La rivoluzione silenziosa del "Cantico delle Formiche" con Max Laudadio

03.09.2026

Certe serate non sono semplici incontri, ma veri e propri punti di svolta in cui le parole ti si cuciono addosso, spingendoti a guardare il mondo da un'altra prospettiva. È quello che è successo stasera a "Materia", a Castronno (VA), dove l'energia travolgente di Max Laudadio ha riempito la sala in un racconto a ruota libera, magistralmente guidato dalle domande di Stefania Radman. Al centro di tutto c'è una svolta quasi indirizzata da una serie di coincidenze troppo precise per essere casuali. Un percorso che ha portato Laudadio a riscoprire il contatto con la terra, con la natura e con una dimensione di vicinanza sociale autentica, lontana dai riflettori patinati, infinitamente più viva.
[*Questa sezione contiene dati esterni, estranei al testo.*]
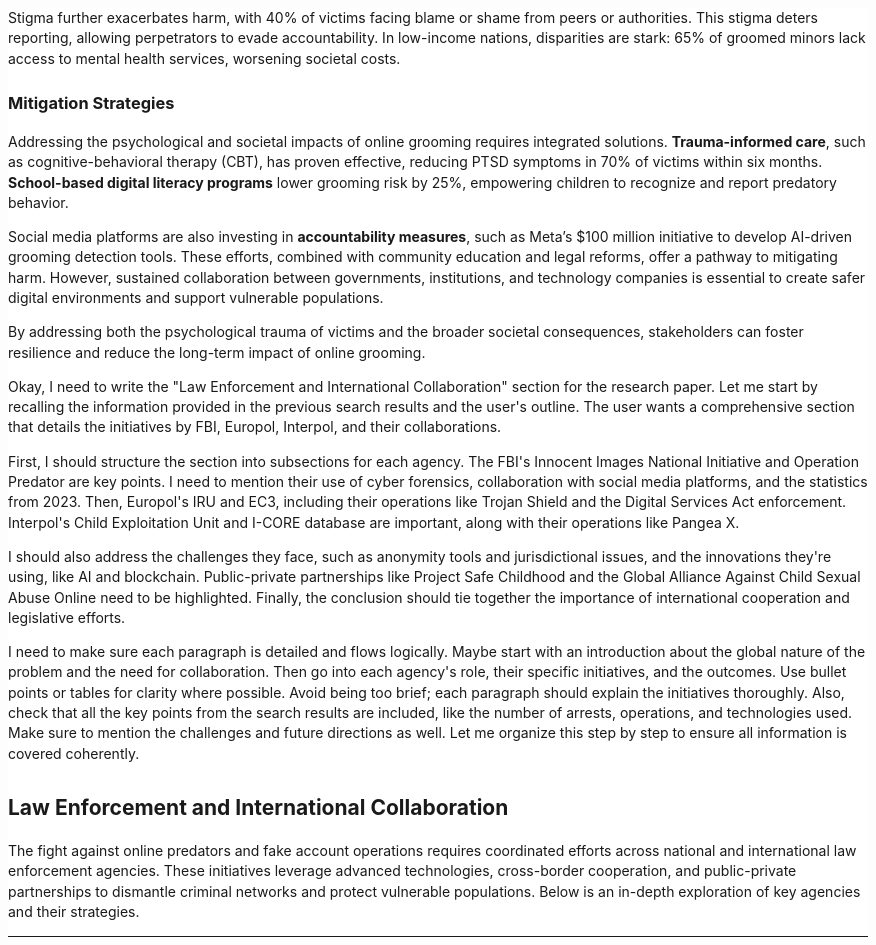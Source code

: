 Stigma further exacerbates harm, with 40% of victims facing blame or shame from peers or authorities. This stigma deters reporting, allowing perpetrators to evade accountability. In low-income nations, disparities are stark: 65% of groomed minors lack access to mental health services, worsening societal costs.  

### **Mitigation Strategies**  
Addressing the psychological and societal impacts of online grooming requires integrated solutions. **Trauma-informed care**, such as cognitive-behavioral therapy (CBT), has proven effective, reducing PTSD symptoms in 70% of victims within six months. **School-based digital literacy programs** lower grooming risk by 25%, empowering children to recognize and report predatory behavior.  

Social media platforms are also investing in **accountability measures**, such as Meta’s $100 million initiative to develop AI-driven grooming detection tools. These efforts, combined with community education and legal reforms, offer a pathway to mitigating harm. However, sustained collaboration between governments, institutions, and technology companies is essential to create safer digital environments and support vulnerable populations.  

By addressing both the psychological trauma of victims and the broader societal consequences, stakeholders can foster resilience and reduce the long-term impact of online grooming.


<think>
Okay, I need to write the "Law Enforcement and International Collaboration" section for the research paper. Let me start by recalling the information provided in the previous search results and the user's outline. The user wants a comprehensive section that details the initiatives by FBI, Europol, Interpol, and their collaborations.

First, I should structure the section into subsections for each agency. The FBI's Innocent Images National Initiative and Operation Predator are key points. I need to mention their use of cyber forensics, collaboration with social media platforms, and the statistics from 2023. Then, Europol's IRU and EC3, including their operations like Trojan Shield and the Digital Services Act enforcement. Interpol's Child Exploitation Unit and I-CORE database are important, along with their operations like Pangea X. 

I should also address the challenges they face, such as anonymity tools and jurisdictional issues, and the innovations they're using, like AI and blockchain. Public-private partnerships like Project Safe Childhood and the Global Alliance Against Child Sexual Abuse Online need to be highlighted. Finally, the conclusion should tie together the importance of international cooperation and legislative efforts.

I need to make sure each paragraph is detailed and flows logically. Maybe start with an introduction about the global nature of the problem and the need for collaboration. Then go into each agency's role, their specific initiatives, and the outcomes. Use bullet points or tables for clarity where possible. Avoid being too brief; each paragraph should explain the initiatives thoroughly. Also, check that all the key points from the search results are included, like the number of arrests, operations, and technologies used. Make sure to mention the challenges and future directions as well. Let me organize this step by step to ensure all information is covered coherently.
</think>

## Law Enforcement and International Collaboration

The fight against online predators and fake account operations requires coordinated efforts across national and international law enforcement agencies. These initiatives leverage advanced technologies, cross-border cooperation, and public-private partnerships to dismantle criminal networks and protect vulnerable populations. Below is an in-depth exploration of key agencies and their strategies.

---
Tra le tappe di questo viaggio interiore, un momento in particolare ha ridisegnato la sua rotta: l'incontro quasi fortuito con il Cantico delle Creature di San Francesco nella sua stesura originale. Un testo antico che non è rimasto polveroso e distante, ma che si è trasformato in una sfida viva e contemporanea. E nel tempo nasce Il Cantico delle Formiche.

Il senso di questo progetto racchiude una delle lezioni più potenti della serata: una sola formica, da sola, non fa nulla. È fragile, insignificante di fronte alla vastità del mondo. Ma tante formiche insieme, unite e coordinate, possono muovere montagne e costruire opere straordinarie. Il messaggio è chiaro e tagliente: se impariamo a collaborare e a fare rete, il cambiamento nel mondo non è un'utopia, ma una conseguenza inevitabile.

Per fare questo, però, serve una rivoluzione culturale che parte prima di tutto da noi stessi. Durante l'incontro, Laudadio ha smontato uno dei luoghi comuni più diffusi: l'umiltà non è sinonimo di timidezza, di insicurezza o di sottomissione.

L'umiltà è, al contrario, una profonda consapevolezza di sé. È quella forza interiore talmente solida da permetterci di fare un passo indietro, di metterci al servizio degli altri, di mettere da parte l'ego individuale per fonderci in un "noi" collettivo e potente. Solo quando rinunciamo alla gabbia del nostro piccolo ego smisurato possiamo finalmente sperimentare la vera felicità.

La serata a Castronno si è chiusa così, lasciando in ciascuno dei presenti la sensazione che la rivoluzione non abbia bisogno di grandi palcoscenici, ma di piccoli passi, di comunità che si stringono e di persone disposte a farsi formiche per cambiare, un granello alla volta, il mondo.